Investing in corporate credit has always been about FCF. Companies that have consistently positive FCF are better able to service their debt, thus appealing to a broader audience of investors, and subsequently having a larger pool of capital from which to borrow. This ultimately enables companies to borrow at a lower interest rate. When approaching the question of investing in corporate bonds in the current environment, one must start and end with a company’s ability to generate predictably positive FCF. This is derived from two main factors: (1) can the company successfully manage its input costs? And (2) is the company able to retain pricing power?

These are the two main levers that need to be examined. Many industrial companies enjoyed increasing margins in 2021 because they were able to hedge their input costs at much lower prices than in 2020, but those hedges have largely rolled off, which leaves them exposed. Some of these same sectors also struggle with the ability to pass through these higher costs, leaving them pinched on both sides. We continue to avoid these companies in our credit portfolios and would caution investors to do the same.

So where do we find value? Our long standing overweights to the banking and energy sectors should continue to perform well in this environment. Labor is one of their larger input costs and we believe both sectors will be able to effectively pass through increases in the cost of labor and thereby help preserve their margins. We would also point to the telecom and cable sectors, where they are doing an excellent job of managing input costs; we argue that no sector is better able to retain pricing power than communications.
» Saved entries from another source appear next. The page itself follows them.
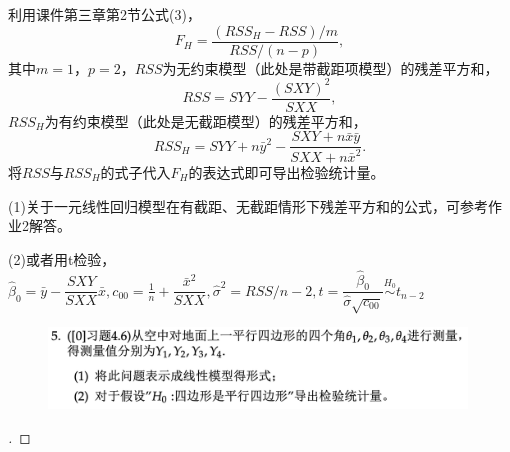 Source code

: \documentclass[cn,hazy,green,12pt,normal]{elegantnote}
\numberwithin{equation}{section}
\numberwithin{subsection}{section}
\begin{document}
利用课件第三章第2节公式(3)，
$$
F_H = \frac{(RSS_H - RSS)/m}{RSS/(n-p)},
$$
其中$m=1$，$p=2$，$RSS$为无约束模型（此处是带截距项模型）的残差平方和，
$$
RSS = SYY - \frac{(SXY)^2}{SXX},
$$
$RSS_H$为有约束模型（此处是无截距模型）的残差平方和，
$$
RSS_H = SYY + n \bar{y}^2 - \frac{SXY + n \bar{x} \bar{y}}{SXX + n \bar{x}^2}.
$$
将$RSS$与$RSS_H$的式子代入$F_H$的表达式即可导出检验统计量。

\begin{note}
    (1)关于一元线性回归模型在有截距、无截距情形下残差平方和的公式，可参考作业2解答。

    \noindent (2)或者用t检验，$\hat{\beta}_0=\bar{y}-\dfrac{SXY}{SXX}\bar{x}, c_{00} = \frac{1}{n} + \dfrac{\bar{x}^2}{SXX}, \hat{\sigma}^2 = RSS/n-2, t = \dfrac{\hat{\beta}_0}{\hat{\sigma}\sqrt{c_{00}}}\overset{H_0}{\sim}t_{n-2}$
\end{note}

\newpage

\begin{homework}
\end{homework}

    \begin{figure}[!htbp]
        \centering
        \includegraphics[width=30em]{image/hw4_plt5.png}
    \end{figure}

\begin{proof}[\solutionname]
\end{proof}
\end{document}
After all, who among us would blink at small increases in our wireless or broadband internet bill? These are staples to most everyone today, and if you asked my kids they would probably pass on eating breakfast if it meant keeping their iPhone connected (a sad blog post for another day).

2022 is likely to see a good bit of disparity in returns based on which sectors you are invested in. While we acknowledge that volatility will be elevated, we do not think that equates to avoiding the IG credit asset class entirely. We think this will be an excellent environment for active managers to prove their grit, but could be equally as painful for those who do not properly guard against the possible threats of inflation.